Pre-Disneyland Victorian Fun at Chutes Park Los Angeles
by , 01-18-2012 at 07:55 PM
While doing research for Walt and the Promise of Progress City I was struck at the amount of empirical data that Walt and his team collected as part of the creative process. Walt and his team spent a lot of time in the field studying how others did business. From the book:
"Once Walt became focused on building an amusement park, he began to study everything he could about the subject. He visited dozens of parks to see what worked and what did not. On one trip with Art Linkletter, they visited Tivoli Gardens, built in 1843 in Copenhagen, Denmark. Linkletter said, “As we walked through it, I had my first experience of Walt Disney ’s childlike delight in the enjoyment of seeing families and in the cleanliness and the orderliness of everything. He was making notes all the time about the lights, the chairs, the seats, and the food.” Linkletter asked Walt what he was doing and Walt replied, “I’m just making notes about something that I’ve always dreamed of, a great, great playground for the children and the families of America.” Walt liked how Tivoli Gardens was kept clean, was decoratively lit with popcorn lights outlining the buildings, and had outdoor entertainment. It was a park for both adults and children."

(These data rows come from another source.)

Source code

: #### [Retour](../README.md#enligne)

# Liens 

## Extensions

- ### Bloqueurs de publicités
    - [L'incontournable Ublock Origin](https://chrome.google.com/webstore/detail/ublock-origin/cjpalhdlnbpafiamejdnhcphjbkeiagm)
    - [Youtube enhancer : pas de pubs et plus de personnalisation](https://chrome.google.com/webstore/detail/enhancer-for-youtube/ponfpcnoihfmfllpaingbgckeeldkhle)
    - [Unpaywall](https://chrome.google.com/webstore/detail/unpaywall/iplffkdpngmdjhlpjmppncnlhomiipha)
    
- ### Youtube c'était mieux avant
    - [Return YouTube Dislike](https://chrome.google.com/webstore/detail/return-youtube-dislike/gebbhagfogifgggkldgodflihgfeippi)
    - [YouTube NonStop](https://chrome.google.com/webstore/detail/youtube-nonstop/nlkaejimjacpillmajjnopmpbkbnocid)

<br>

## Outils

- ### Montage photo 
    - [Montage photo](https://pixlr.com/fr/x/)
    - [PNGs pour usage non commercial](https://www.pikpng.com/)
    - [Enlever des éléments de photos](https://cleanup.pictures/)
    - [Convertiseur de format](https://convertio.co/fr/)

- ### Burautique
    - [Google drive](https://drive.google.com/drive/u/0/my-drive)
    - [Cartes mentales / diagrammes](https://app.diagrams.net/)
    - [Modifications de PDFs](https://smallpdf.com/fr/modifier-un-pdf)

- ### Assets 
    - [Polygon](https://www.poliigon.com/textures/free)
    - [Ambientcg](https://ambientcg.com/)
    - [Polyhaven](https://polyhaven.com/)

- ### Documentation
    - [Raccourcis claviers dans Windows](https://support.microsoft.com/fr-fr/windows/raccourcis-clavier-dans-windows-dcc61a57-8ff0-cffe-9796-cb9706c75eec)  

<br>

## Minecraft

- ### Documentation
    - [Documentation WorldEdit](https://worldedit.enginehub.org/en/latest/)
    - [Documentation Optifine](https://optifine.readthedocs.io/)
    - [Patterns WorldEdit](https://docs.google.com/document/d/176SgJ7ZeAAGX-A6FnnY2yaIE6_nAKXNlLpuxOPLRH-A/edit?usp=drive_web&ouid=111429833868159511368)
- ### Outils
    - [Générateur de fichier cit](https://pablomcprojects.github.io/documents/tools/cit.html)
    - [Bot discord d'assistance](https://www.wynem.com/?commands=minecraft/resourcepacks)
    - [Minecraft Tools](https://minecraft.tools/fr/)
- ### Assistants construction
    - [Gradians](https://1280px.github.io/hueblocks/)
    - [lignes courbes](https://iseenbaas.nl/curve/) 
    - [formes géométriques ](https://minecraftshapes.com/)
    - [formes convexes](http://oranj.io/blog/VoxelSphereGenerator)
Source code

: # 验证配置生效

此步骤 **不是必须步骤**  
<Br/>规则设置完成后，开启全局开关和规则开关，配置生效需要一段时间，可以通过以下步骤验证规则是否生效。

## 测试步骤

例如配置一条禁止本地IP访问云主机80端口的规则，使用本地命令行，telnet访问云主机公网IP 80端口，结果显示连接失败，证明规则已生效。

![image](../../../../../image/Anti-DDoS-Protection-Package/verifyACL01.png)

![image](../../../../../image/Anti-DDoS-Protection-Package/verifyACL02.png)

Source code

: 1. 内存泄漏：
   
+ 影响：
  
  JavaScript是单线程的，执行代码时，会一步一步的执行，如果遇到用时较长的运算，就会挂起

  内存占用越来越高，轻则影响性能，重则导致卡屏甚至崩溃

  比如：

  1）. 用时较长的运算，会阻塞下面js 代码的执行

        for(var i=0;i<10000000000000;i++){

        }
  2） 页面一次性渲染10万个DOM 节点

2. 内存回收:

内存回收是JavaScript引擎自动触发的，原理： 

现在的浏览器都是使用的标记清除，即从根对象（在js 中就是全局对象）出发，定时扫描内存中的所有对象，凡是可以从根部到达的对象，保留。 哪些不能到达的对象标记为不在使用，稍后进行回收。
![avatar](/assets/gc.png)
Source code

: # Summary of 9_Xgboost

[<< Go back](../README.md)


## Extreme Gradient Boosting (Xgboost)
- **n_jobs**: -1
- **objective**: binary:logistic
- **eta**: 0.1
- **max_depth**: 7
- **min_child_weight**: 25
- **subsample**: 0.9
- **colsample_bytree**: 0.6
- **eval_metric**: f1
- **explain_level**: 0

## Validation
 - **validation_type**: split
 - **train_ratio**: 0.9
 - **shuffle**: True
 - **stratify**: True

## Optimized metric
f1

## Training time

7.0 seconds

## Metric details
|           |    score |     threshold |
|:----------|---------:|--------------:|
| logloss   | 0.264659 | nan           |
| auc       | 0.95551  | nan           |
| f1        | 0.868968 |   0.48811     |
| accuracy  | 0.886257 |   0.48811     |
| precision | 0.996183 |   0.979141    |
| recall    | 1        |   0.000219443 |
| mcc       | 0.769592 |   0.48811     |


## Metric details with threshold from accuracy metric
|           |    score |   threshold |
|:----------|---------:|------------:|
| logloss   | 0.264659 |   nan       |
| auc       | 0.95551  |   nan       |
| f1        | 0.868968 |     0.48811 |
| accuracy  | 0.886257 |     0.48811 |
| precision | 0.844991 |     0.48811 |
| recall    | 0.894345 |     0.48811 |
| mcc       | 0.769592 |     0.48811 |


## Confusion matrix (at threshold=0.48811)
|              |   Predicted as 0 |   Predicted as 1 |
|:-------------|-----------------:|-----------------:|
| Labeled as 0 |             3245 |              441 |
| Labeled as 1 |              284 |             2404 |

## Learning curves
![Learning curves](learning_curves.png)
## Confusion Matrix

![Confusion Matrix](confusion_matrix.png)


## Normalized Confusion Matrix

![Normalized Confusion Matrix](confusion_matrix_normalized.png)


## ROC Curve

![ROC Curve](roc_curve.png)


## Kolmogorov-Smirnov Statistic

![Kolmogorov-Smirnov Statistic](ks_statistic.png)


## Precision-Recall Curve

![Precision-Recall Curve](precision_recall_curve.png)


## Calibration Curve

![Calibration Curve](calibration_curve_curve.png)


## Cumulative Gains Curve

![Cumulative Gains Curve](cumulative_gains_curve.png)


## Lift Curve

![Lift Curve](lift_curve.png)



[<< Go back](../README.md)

It was not uncommon for Walt to be found hanging out at some of the local amusement parks. He would spend hours observing how the children interacted with the activities.

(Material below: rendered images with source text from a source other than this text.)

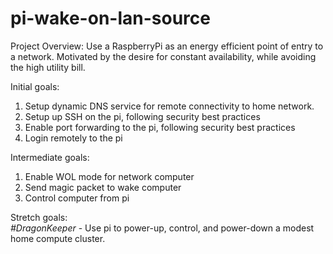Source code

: # pi-wake-on-lan-source

Project Overview: Use a RaspberryPi as an energy efficient point of entry to a network.  Motivated by the desire for constant availability, while avoiding the high utility bill.

Initial goals:
1) Setup dynamic DNS service for remote connectivity to home network.
2) Setup up SSH on the pi, following security best practices
3) Enable port forwarding to the pi, following security best practices
4) Login remotely to the pi

Intermediate goals:
1) Enable WOL mode for network computer
2) Send magic packet to wake computer
3) Control computer from pi

Stretch goals: <br/>
<em>#DragonKeeper</em> - Use pi to power-up, control, and power-down a modest home compute cluster.
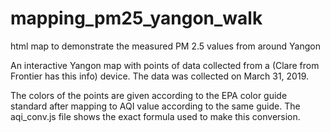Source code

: # mapping_pm25_yangon_walk
html map to demonstrate the measured PM 2.5 values from around Yangon


An interactive Yangon map with points of data collected from a (Clare from Frontier has this info) device. The data was collected on March 31, 2019.

The colors of the points are given according to the EPA color guide standard after mapping to AQI value according to the same guide. The aqi_conv.js file shows the exact formula used to make this conversion. 
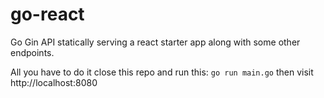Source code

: # go-react

Go Gin API statically serving a react starter app along with some other endpoints. 

All you have to do it close this repo and run this: `go run main.go` then visit http://localhost:8080
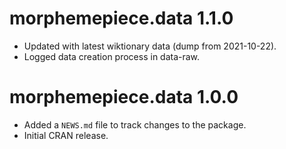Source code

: # morphemepiece.data 1.1.0

* Updated with latest wiktionary data (dump from 2021-10-22).
* Logged data creation process in data-raw.

# morphemepiece.data 1.0.0

* Added a `NEWS.md` file to track changes to the package.
* Initial CRAN release.
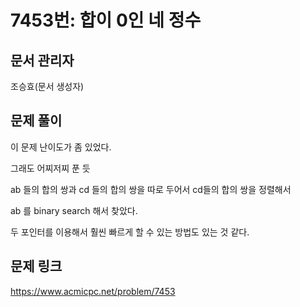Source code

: # 7453번: 합이 0인 네 정수
## 문서 관리자
조승효(문서 생성자)
## 문제 풀이
이 문제 난이도가 좀 있었다.

그래도 어찌저찌 푼 듯

ab 들의 합의 쌍과 cd 들의 합의 쌍을 따로 두어서 cd들의 합의 쌍을 정렬해서

ab 를 binary search 해서 찾았다.

두 포인터를 이용해서 훨씬 빠르게 할 수 있는 방법도 있는 것 같다.
## 문제 링크
https://www.acmicpc.net/problem/7453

"In doing his research he often visited the Bradley and Kay amusement center at La Cienega and Beverly boulevards in Los Angeles. During his frequent visits, he observed how the children used the facility. He knew the owners, Dave and Bernice Bradley, and was constantly quizzing them about their operations. He wanted to know how the rides worked, what people ate, and how people lined up in the queues. Bernice Bradley remembers, “Our park was very tiny. There was a carousel, a little train ride, and another little boat ride for children…Walt was out there almost every day, sitting on the end of the bench, watching how children enjoyed the rides.” She added, “He also talked to a lot of the children, which is what he enjoyed the most. He challenged them. ‘How was that horse you were riding? What color was it painted? Did you like it?’” Another nearby park where he could often be found was Beverly Park in Beverly Hills also owned by the Bradleys. Walt also visited Coney Island, Knott’s Berry Farm, Travel Town in Griffith Park, the Los Angeles County Fair, and Oakland’s Fairyland. His team studied fairs, zoos, and even Forest Lawn Memorial Park cemetery in Glendale—at the time the most popular tourist attraction in the Los Angeles region before Disneyland was opened.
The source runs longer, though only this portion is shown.